# Too Good to Be True

In ancient Israel a court of 23 judges called the Sanhedrin would decide matters of importance such as death penalty cases. The Talmud prescribes a surprising rule for the court. If a majority vote for death then death is imposed except, “If the Sanhedrin unanimously find guilty, he is acquitted.” Why the peculiar rule?

In an excellent new paper, Too Good to Be True, Lachlan J. Gunn et al. show that *more evidence can reduce confidence*. The basic idea is simple. We expect that in most processes there will normally be some noise so absence of noise suggests a kind of systemic failure. The police are familiar with one type of example. When the eyewitnesses to a crime all report *exactly* the same story that reduces confidence that the story is true. Eyewitness stories that match too closely suggests not truth but a kind a systemic failure, namely the witnesses have collaborated on telling a lie.

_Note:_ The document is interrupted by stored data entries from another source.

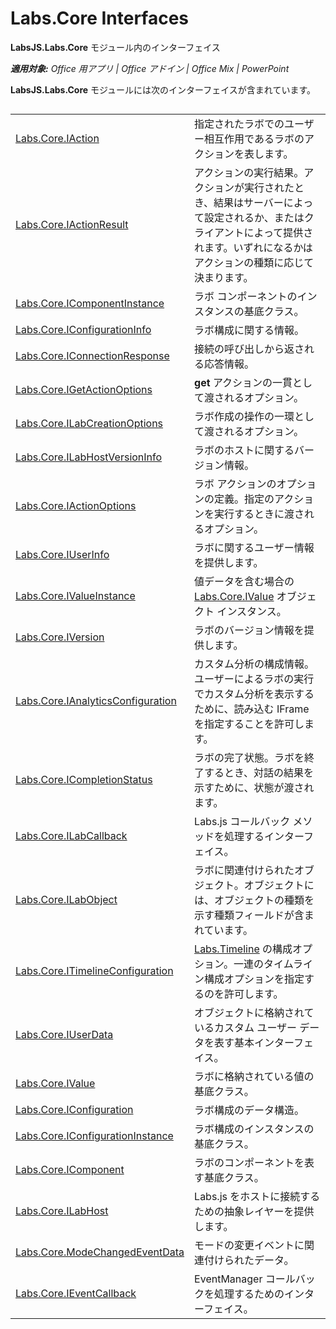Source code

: 
# <a name="labs.core-interfaces"></a>Labs.Core Interfaces
**LabsJS.Labs.Core** モジュール内のインターフェイス

 _**適用対象:** Office 用アプリ | Office アドイン | Office Mix | PowerPoint_

**LabsJS.Labs.Core** モジュールには次のインターフェイスが含まれています。

## 


|||
|:-----|:-----|
|[Labs.Core.IAction](../../reference/office-mix/labs.core.iaction.md)|指定されたラボでのユーザー相互作用であるラボのアクションを表します。|
|[Labs.Core.IActionResult](../../reference/office-mix/labs.core.iactionresult.md)|アクションの実行結果。アクションが実行されたとき、結果はサーバーによって設定されるか、またはクライアントによって提供されます。いずれになるかはアクションの種類に応じて決まります。|
|[Labs.Core.IComponentInstance](../../reference/office-mix/labs.core.icomponentinstance.md)|ラボ コンポーネントのインスタンスの基底クラス。|
|[Labs.Core.IConfigurationInfo](../../reference/office-mix/labs.core.iconfigurationinfo.md)|ラボ構成に関する情報。|
|[Labs.Core.IConnectionResponse](../../reference/office-mix/labs.core.iconnectionresponse.md)|接続の呼び出しから返される応答情報。|
|[Labs.Core.IGetActionOptions](../../reference/office-mix/labs.core.igetactionoptions.md)|**get** アクションの一貫として渡されるオプション。|
|[Labs.Core.ILabCreationOptions](../../reference/office-mix/labs.core.ilabcreationoptions.md)|ラボ作成の操作の一環として渡されるオプション。|
|[Labs.Core.ILabHostVersionInfo](../../reference/office-mix/labs.core.ilabhostversioninfo.md)|ラボのホストに関するバージョン情報。|
|[Labs.Core.IActionOptions](../../reference/office-mix/labs.core.iactionoptions.md)|ラボ アクションのオプションの定義。指定のアクションを実行するときに渡されるオプション。|
|[Labs.Core.IUserInfo](../../reference/office-mix/labs.core.iuserinfo.md)|ラボに関するユーザー情報を提供します。|
|[Labs.Core.IValueInstance](../../reference/office-mix/labs.core.ivalueinstance.md)|値データを含む場合の [Labs.Core.IValue](../../reference/office-mix/labs.core.ivalue.md) オブジェクト インスタンス。|
|[Labs.Core.IVersion](../../reference/office-mix/labs.core.iversion.md)|ラボのバージョン情報を提供します。|
|[Labs.Core.IAnalyticsConfiguration](../../reference/office-mix/labs.core.ianalyticsconfiguration.md)|カスタム分析の構成情報。ユーザーによるラボの実行でカスタム分析を表示するために、読み込む IFrame を指定することを許可します。|
|[Labs.Core.ICompletionStatus](../../reference/office-mix/labs.core.icompletionstatus.md)|ラボの完了状態。ラボを終了するとき、対話の結果を示すために、状態が渡されます。|
|[Labs.Core.ILabCallback](../../reference/office-mix/labs.core.ilabcallback.md)|Labs.js コールバック メソッドを処理するインターフェイス。|
|[Labs.Core.ILabObject](../../reference/office-mix/labs.core.ilabobject.md)|ラボに関連付けられたオブジェクト。オブジェクトには、オブジェクトの種類を示す種類フィールドが含まれています。|
|[Labs.Core.ITimelineConfiguration](../../reference/office-mix/labs.core.itimelineconfiguration.md)|[Labs.Timeline](../../reference/office-mix/labs.timeline.md) の構成オプション。一連のタイムライン構成オプションを指定するのを許可します。|
|[Labs.Core.IUserData](../../reference/office-mix/labs.core.iuserdata.md)|オブジェクトに格納されているカスタム ユーザー データを表す基本インターフェイス。|
|[Labs.Core.IValue](../../reference/office-mix/labs.core.ivalue.md)|ラボに格納されている値の基底クラス。|
|[Labs.Core.IConfiguration](../../reference/office-mix/labs.core.iconfiguration.md)|ラボ構成のデータ構造。|
|[Labs.Core.IConfigurationInstance](../../reference/office-mix/labs.core.iconfigurationinstance.md)|ラボ構成のインスタンスの基底クラス。|
|[Labs.Core.IComponent](../../reference/office-mix/labs.core.icomponent.md)|ラボのコンポーネントを表す基底クラス。|
|[Labs.Core.ILabHost](../../reference/office-mix/labs.core.ilabhost.md)|Labs.js をホストに接続するための抽象レイヤーを提供します。|
|[Labs.Core.ModeChangedEventData](../../reference/office-mix/labs.core.modechangedeventdata.md)|モードの変更イベントに関連付けられたデータ。|
|[Labs.Core.IEventCallback](../../reference/office-mix/labs.core.ieventcallback.md)|EventManager コールバックを処理するためのインターフェイス。|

What Gunn et al. show is that the accumulation of consistent (non-noisy) evidence can reverse one’s confidence surprisingly quickly. Consider a police lineup but now consider a more likely cause of systemic failure than witness conspiracy. Suppose that there is a small probability, say 1%, that the police arrange the lineup, either on purpose or by accident, so that the “suspect” is the only one who is close to matching the description of the criminal. Now consider what happens to our rational (Bayesian) probability that the suspect is guilty as the number of eyewitnesses saying “that’s the guy” increases. The first eyewitness to identify the suspect increases our confidence that the suspect is guilty and our confidence increases when the second and third eyewitness corroborate but when a fourth eyewitness points to the same man our rational confidence should actually

decrease.

Even though the systemic failure rate is only 1%, that small probability starts to weigh more heavily the more consistent (less noisy) the evidence becomes. The red line in the graph at right shows–using a 1% systemic failure rate and realistic probabilities of eyewitness identification–that after 3 witnesses more evidence decreases our confidence and when more than 10 witnesses identify the same suspect we should be less certain of guilt than when one witness identifies the suspect! The yellow line shows how certainty increases when there is no possibility of systemic failure which is what most people imagine is the case. Notice from the green line that even when the probability of systemic failure is tiny (.01%) it begins to dominate the results quite early.

What matters is not that the probability of systemic failure is tiny but how it compares to the probability of consistency which, with any reasonable estimate of noise, is itself getting tinier and tinier as evidence accumulates. In another application, the authors show how even the miniscule probability of a stray cosmic ray flipping a bit in machine code can materially reduce our confidence in common cryptographic procedures.

In summary, the peculiar rule of the Talmud receives support from Bayesian analysis–too much consistency is suspect of failure.